━━ RECORD EXTRACTS

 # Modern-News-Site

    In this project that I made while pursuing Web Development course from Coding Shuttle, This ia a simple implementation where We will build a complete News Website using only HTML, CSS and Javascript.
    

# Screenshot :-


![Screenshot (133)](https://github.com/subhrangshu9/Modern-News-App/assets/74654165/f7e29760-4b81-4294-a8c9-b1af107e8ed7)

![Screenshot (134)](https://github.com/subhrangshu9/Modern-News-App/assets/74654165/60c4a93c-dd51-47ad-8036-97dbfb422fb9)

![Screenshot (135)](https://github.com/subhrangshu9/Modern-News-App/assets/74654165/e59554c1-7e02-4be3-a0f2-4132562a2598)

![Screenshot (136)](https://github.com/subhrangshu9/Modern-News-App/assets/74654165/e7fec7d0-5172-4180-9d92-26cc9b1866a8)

━━━━

◆ **EXERCISE DETAILS**
What this exercise asks for is an exact copy of all the records.

◆ **TASK SOLUTION**
 # Modern-News-Site

    In this project that I made while pursuing Web Development course from Coding Shuttle, This ia a simple implementation where We will build a complete News Website using only HTML, CSS and Javascript.
    

# Screenshot :-


![Screenshot (133)](https://github.com/subhrangshu9/Modern-News-App/assets/74654165/f7e29760-4b81-4294-a8c9-b1af107e8ed7)

![Screenshot (134)](https://github.com/subhrangshu9/Modern-News-App/assets/74654165/60c4a93c-dd51-47ad-8036-97dbfb422fb9)

![Screenshot (135)](https://github.com/subhrangshu9/Modern-News-App/assets/74654165/e59554c1-7e02-4be3-a0f2-4132562a2598)

![Screenshot (136)](https://github.com/subhrangshu9/Modern-News-App/assets/74654165/e7fec7d0-5172-4180-9d92-26cc9b1866a8)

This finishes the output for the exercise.